# Records for this exercise
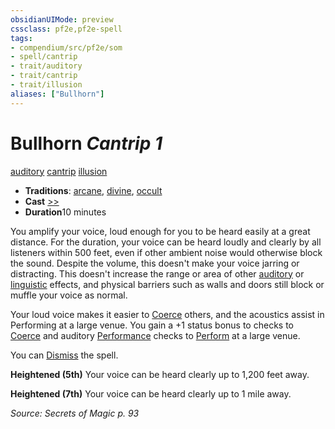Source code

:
 ```yaml
---
obsidianUIMode: preview
cssclass: pf2e,pf2e-spell
tags:
- compendium/src/pf2e/som
- spell/cantrip
- trait/auditory
- trait/cantrip
- trait/illusion
aliases: ["Bullhorn"]
---
```

# Bullhorn *Cantrip 1*   
[auditory](../../Rules/traits/auditory.md)  [cantrip](../../Rules/traits/cantrip.md)  [illusion](../../Rules/traits/illusion.md)  

- **Traditions**: [arcane](../../Rules/traits/arcane.md), [divine](../../Rules/traits/divine.md), [occult](../../Rules/traits/occult.md)
- **Cast** [>>](../../Rules/core-rulebook/chapter-9-playing-the-game.md#Actions "Two-Action") 
- **Duration**10 minutes

You amplify your voice, loud enough for you to be heard easily at a great distance. For the duration, your voice can be heard loudly and clearly by all listeners within 500 feet, even if other ambient noise would otherwise block the sound. Despite the volume, this doesn't make your voice jarring or distracting. This doesn't increase the range or area of other [auditory](../../Rules/traits/auditory.md) or [linguistic](../../Rules/traits/linguistic.md) effects, and physical barriers such as walls and doors still block or muffle your voice as normal.

Your loud voice makes it easier to [Coerce](../../Rules/actions/coerce.md) others, and the acoustics assist in Performing at a large venue. You gain a +1 status bonus to checks to [Coerce](../../Rules/actions/coerce.md) and auditory [Performance](../skills.md#Performance) checks to [Perform](../../Rules/actions/perform.md) at a large venue.

You can [Dismiss](../../Rules/actions/dismiss.md) the spell.

**Heightened (5th)** Your voice can be heard clearly up to 1,200 feet away.

**Heightened (7th)** Your voice can be heard clearly up to 1 mile away.

*Source: Secrets of Magic p. 93*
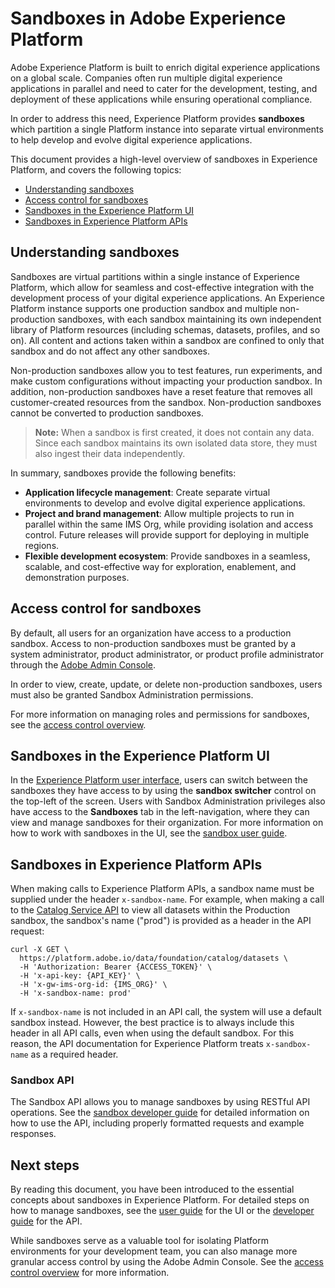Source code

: # Sandboxes in Adobe Experience Platform

Adobe Experience Platform is built to enrich digital experience applications on a global scale. Companies often run multiple digital experience applications in parallel and need to cater for the development, testing, and deployment of these applications while ensuring operational compliance. 

In order to address this need, Experience Platform provides **sandboxes** which partition a single Platform instance into separate virtual environments to help develop and evolve digital experience applications.

This document provides a high-level overview of sandboxes in Experience Platform, and covers the following topics:

* [Understanding sandboxes](#understanding-sandboxes)
* [Access control for sandboxes](#access-control-for-sandboxes)
* [Sandboxes in the Experience Platform UI](#sandboxes-in-the-experience-platform-ui)
* [Sandboxes in Experience Platform APIs](#sandboxes-in-experience-platform-apis)

## Understanding sandboxes

Sandboxes are virtual partitions within a single instance of Experience Platform, which allow for seamless and cost-effective integration with the development process of your digital experience applications. An Experience Platform instance supports one production sandbox and multiple non-production sandboxes, with each sandbox maintaining its own independent library of Platform resources (including schemas, datasets, profiles, and so on).  All content and actions taken within a sandbox are confined to only that sandbox and do not affect any other sandboxes.

Non-production sandboxes allow you to test features, run experiments, and make custom configurations without impacting your production sandbox. In addition, non-production sandboxes have a reset feature that removes all customer-created resources from the sandbox. Non-production sandboxes cannot be converted to production sandboxes.

> **Note:** When a sandbox is first created, it does not contain any data. Since each sandbox maintains its own isolated data store, they must also ingest their data independently.

In summary, sandboxes provide the following benefits:

* **Application lifecycle management**: Create separate virtual environments to develop and evolve digital experience applications.
* **Project and brand management**: Allow multiple projects to run in parallel within the same IMS Org, while providing isolation and access control. Future releases will provide support for deploying in multiple regions.
* **Flexible development ecosystem**: Provide sandboxes in a seamless, scalable, and cost-effective way for exploration, enablement, and demonstration purposes.

## Access control for sandboxes

By default, all users for an organization have access to a production sandbox. Access to non-production sandboxes must be granted by a system administrator, product administrator, or product profile administrator through the [Adobe Admin Console](https://adminconsole.adobe.com).

In order to view, create, update, or delete non-production sandboxes, users must also be granted Sandbox Administration permissions.

For more information on managing roles and permissions for sandboxes, see the [access control overview](../access-control/access-control-overview.md).

## Sandboxes in the Experience Platform UI

In the [Experience Platform user interface](https://platform.adobe.com), users can switch between the sandboxes they have access to by using the **sandbox switcher** control on the top-left of the screen.  Users with Sandbox Administration privileges also have access to the **Sandboxes** tab in the left-navigation, where they can view and manage sandboxes for their organization. For more information on how to work with sandboxes in the UI, see the [sandbox user guide](sandbox-user-guide.md).

## Sandboxes in Experience Platform APIs

When making calls to Experience Platform APIs, a sandbox name must be supplied under the header `x-sandbox-name`. For example, when making a call to the [Catalog Service API](../../../../../../acpdr/swagger-specs/catalog.yaml) to view all datasets within the Production sandbox, the sandbox's name ("prod") is provided as a header in the API request:

```shell
curl -X GET \
  https://platform.adobe.io/data/foundation/catalog/datasets \
  -H 'Authorization: Bearer {ACCESS_TOKEN}' \
  -H 'x-api-key: {API_KEY}' \
  -H 'x-gw-ims-org-id: {IMS_ORG}' \
  -H 'x-sandbox-name: prod'
```

If `x-sandbox-name` is not included in an API call, the system will use a default sandbox instead. However, the best practice is to always include this header in all API calls, even when using the default sandbox. For this reason, the API documentation for Experience Platform treats `x-sandbox-name` as a required header.

### Sandbox API

The Sandbox API allows you to manage sandboxes by using RESTful API operations. See the [sandbox developer guide](sandbox-developer-guide.md) for detailed information on how to use the API, including properly formatted requests and example responses.

## Next steps

By reading this document, you have been introduced to the essential concepts about sandboxes in Experience Platform. For detailed steps on how to manage sandboxes, see the [user guide](sandbox-user-guide.md) for the UI or the [developer guide](sandbox-developer-guide.md) for the API.

While sandboxes serve as a valuable tool for isolating Platform environments for your development team, you can also manage more granular access control by using the Adobe Admin Console. See the [access control overview](../access-control/access-control-overview.md) for more information.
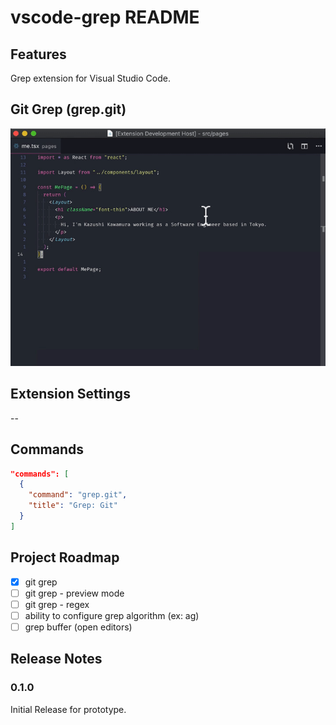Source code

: # vscode-grep README

## Features

Grep extension for Visual Studio Code.

## Git Grep (grep.git)

![screenshot](images/screenshot.gif)

## Extension Settings

--

## Commands

```json
"commands": [
  {
    "command": "grep.git",
    "title": "Grep: Git"
  }
]
```

## Project Roadmap

- [x] git grep
- [ ] git grep - preview mode
- [ ] git grep - regex
- [ ] ability to configure grep algorithm (ex: ag)
- [ ] grep buffer (open editors)

## Release Notes

### 0.1.0

Initial Release for prototype.
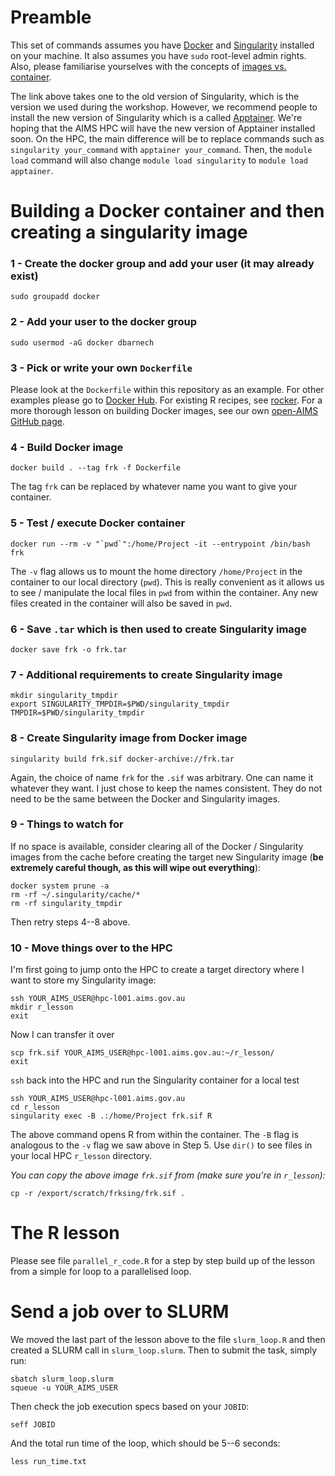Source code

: # Preamble

This set of commands assumes you have
[Docker](https://docs.docker.com/engine/install/) and
[Singularity](https://apptainer.org/admin-docs/master/installation.html)
installed on your machine. It also assumes you have `sudo` root-level admin
rights. Also, please familiarise yourselves with the concepts of
[images vs. container](https://aws.amazon.com/compare/the-difference-between-docker-images-and-containers/).

The link above takes one to the old version of Singularity, which is the
version we used during the workshop. However, we recommend people to install
the new version of Singularity which is a called
[Apptainer](https://apptainer.org/docs/admin/main/installation.html).
We're hoping that the AIMS HPC will have the new version of Apptainer installed
soon. On the HPC, the main difference will be to replace commands such as
`singularity your_command` with `apptainer your_command`. Then,
the `module load` command will also change `module load singularity` to
`module load apptainer`.

# Building a Docker container and then creating a singularity image

### 1 - Create the docker group and add your user (it may already exist)

```
sudo groupadd docker
```

### 2 - Add your user to the docker group

```
sudo usermod -aG docker dbarnech
```

### 3 - Pick or write your own `Dockerfile`
Please look at the `Dockerfile` within this repository as an example.
For other examples please go to [Docker Hub](https://hub.docker.com/).
For existing R recipes, see [rocker](https://rocker-project.org/).
For a more thorough lesson on building Docker images, see
our own [open-AIMS GitHub page](https://github.com/open-AIMS/docker-example).

### 4 - Build Docker image

```
docker build . --tag frk -f Dockerfile
```

The tag `frk` can be replaced by whatever name you want to give your container.

### 5 - Test / execute Docker container

```
docker run --rm -v "`pwd`":/home/Project -it --entrypoint /bin/bash frk
```

The `-v` flag allows us to mount the home directory `/home/Project` in the
container to our local directory (`pwd`). This is really convenient as it
allows us to see / manipulate the local files in `pwd` from within the
container. Any new files created in the container will also be saved in `pwd`.

### 6 - Save `.tar` which is then used to create Singularity image

```
docker save frk -o frk.tar
```

### 7 - Additional requirements to create Singularity image

```
mkdir singularity_tmpdir
export SINGULARITY_TMPDIR=$PWD/singularity_tmpdir
TMPDIR=$PWD/singularity_tmpdir
```

### 8 - Create Singularity image from Docker image

```
singularity build frk.sif docker-archive://frk.tar
```

Again, the choice of name `frk` for the `.sif` was arbitrary. One can name it
whatever they want. I just chose to keep the names consistent. They do not
need to be the same between the Docker and Singularity images.

### 9 - Things to watch for
If no space is available, consider clearing all of the Docker / Singularity
images from the cache before creating the target new Singularity image
(**be extremely careful though, as this will wipe out everything**):

```
docker system prune -a
rm -rf ~/.singularity/cache/*
rm -rf singularity_tmpdir
```

Then retry steps 4--8 above.

### 10 - Move things over to the HPC

I'm first going to jump onto the HPC to create a target directory where
I want to store my Singularity image:

```
ssh YOUR_AIMS_USER@hpc-l001.aims.gov.au
mkdir r_lesson
exit
```

Now I can transfer it over

```
scp frk.sif YOUR_AIMS_USER@hpc-l001.aims.gov.au:~/r_lesson/
exit
```

`ssh` back into the HPC and run the Singularity container for a local test

```
ssh YOUR_AIMS_USER@hpc-l001.aims.gov.au
cd r_lesson
singularity exec -B .:/home/Project frk.sif R
```

The above command opens R from within the container. The `-B` flag is
analogous to the `-v` flag we saw above in Step 5. Use `dir()` to see files
in your local HPC `r_lesson` directory.

*You can copy the above image `frk.sif` from (make sure you're in `r_lesson`):*

```
cp -r /export/scratch/frksing/frk.sif .
```

# The R lesson

Please see file `parallel_r_code.R` for a step by step build up of the lesson
from a simple for loop to a parallelised loop.

# Send a job over to SLURM

We moved the last part of the lesson above to the file `slurm_loop.R`
and then created a SLURM call in `slurm_loop.slurm`. Then to submit the task,
simply run:

```
sbatch slurm_loop.slurm
squeue -u YOUR_AIMS_USER
```

Then check the job execution specs based on your `JOBID`:

```
seff JOBID
```

And the total run time of the loop, which should be 5--6 seconds:

```
less run_time.txt
```
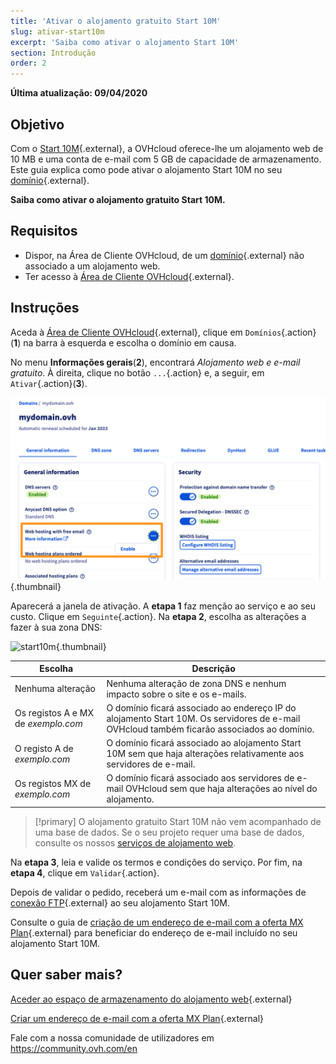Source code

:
 ```yaml
---
title: 'Ativar o alojamento gratuito Start 10M'
slug: ativar-start10m
excerpt: 'Saiba como ativar o alojamento Start 10M'
section: Introdução
order: 2
---
```


**Última atualização: 09/04/2020**

## Objetivo

Com o [Start 10M](https://www.ovh.pt/dominios/oferta_alojamento_start10m.xml){.external}, a OVHcloud oferece-lhe um alojamento web de 10 MB e uma conta de e-mail com 5 GB de capacidade de armazenamento. Este guia explica como pode ativar o alojamento Start 10M no seu [domínio](https://www.ovh.pt/dominios/){.external}.

<b>Saiba como ativar o alojamento gratuito Start 10M.</b>

## Requisitos

- Dispor, na Área de Cliente OVHcloud, de um [domínio](https://www.ovh.pt/dominios/){.external} não associado a um alojamento web.
- Ter acesso à [Área de Cliente OVHcloud](https://www.ovh.com/auth/?action=gotomanager){.external}.

## Instruções

Aceda à [Área de Cliente OVHcloud](https://www.ovh.com/auth/?action=gotomanager){.external}, clique em `Domínios`{.action}(**1**) na barra à esquerda e escolha o domínio em causa.

No menu **Informações gerais**(**2**), encontrará *Alojamento web e e-mail gratuito*. À direita, clique no botão `...`{.action} e, a seguir, em `Ativar`{.action}(**3**).

![start10m](images/start10m-step1-01.png){.thumbnail}

Aparecerá a janela de ativação. A **etapa 1** faz menção ao serviço e ao seu custo. Clique em `Seguinte`{.action}. Na **etapa 2**, escolha as alterações a fazer à sua zona DNS:

![start10m](images/start10m-step1-02.png){.thumbnail}

| Escolha                                       	| Descrição                                                                                                               								|
|--------------------------------------------	|-----------------------------------------------------------------------------------------------------------------------------------------------------------|
| Nenhuma alteração                           	| Nenhuma alteração de zona DNS e nenhum impacto sobre o site e os e-mails.                                               								|
| Os registos A e MX de *exemplo.com* 	| O domínio ficará associado ao endereço IP do alojamento Start 10M. Os servidores de e-mail OVHcloud também ficarão associados ao domínio. 	|
| O registo A de *exemplo.com*          	| O domínio ficará associado ao alojamento Start 10M sem que haja alterações relativamente aos servidores de e-mail.                             								|
| Os registos MX de *exemplo.com*      	| O domínio ficará associado aos servidores de e-mail OVHcloud sem que haja alterações ao nível do alojamento.  								|

> [!primary]
> O alojamento gratuito Start 10M não vem acompanhado de uma base de dados. Se o seu projeto requer uma base de dados, consulte os nossos [serviços de alojamento web](https://www.ovh.pt/alojamento-partilhado/).

Na **etapa 3**, leia e valide os termos e condições do serviço. Por fim, na **etapa 4**, clique em `Validar`{.action}.

Depois de validar o pedido, receberá um e-mail com as informações de [conexão FTP](../aceder-espaco-de-armazenamento-ftp-alojamento-web/){.external} ao seu alojamento Start 10M.

Consulte o guia de [criação de um endereço de e-mail com a oferta MX Plan](../../emails/e-mail_partilhado_guia_de_criacao_de_um_endereco_de_e-mail/){.external} para beneficiar do endereço de e-mail incluído no seu alojamento Start 10M.

## Quer saber mais?

[Aceder ao espaço de armazenamento do alojamento web](../aceder-espaco-de-armazenamento-ftp-alojamento-web/){.external}

[Criar um endereço de e-mail com a oferta MX Plan](../../emails/e-mail_partilhado_guia_de_criacao_de_um_endereco_de_e-mail/){.external}

Fale com a nossa comunidade de utilizadores em <https://community.ovh.com/en>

# Directions
What you should repeat exactly is the run of lines from the top of the listing above through the line with "- **Duration**10 minutes", without pictures.

# Response
Source code

:
 ```yaml
---
obsidianUIMode: preview
cssclass: pf2e,pf2e-spell
tags:
- compendium/src/pf2e/som
- spell/cantrip
- trait/auditory
- trait/cantrip
- trait/illusion
aliases: ["Bullhorn"]
---
```

# Bullhorn *Cantrip 1*   
[auditory](../../Rules/traits/auditory.md)  [cantrip](../../Rules/traits/cantrip.md)  [illusion](../../Rules/traits/illusion.md)  

- **Traditions**: [arcane](../../Rules/traits/arcane.md), [divine](../../Rules/traits/divine.md), [occult](../../Rules/traits/occult.md)
- **Cast** [>>](../../Rules/core-rulebook/chapter-9-playing-the-game.md#Actions "Two-Action") 
- **Duration**10 minutes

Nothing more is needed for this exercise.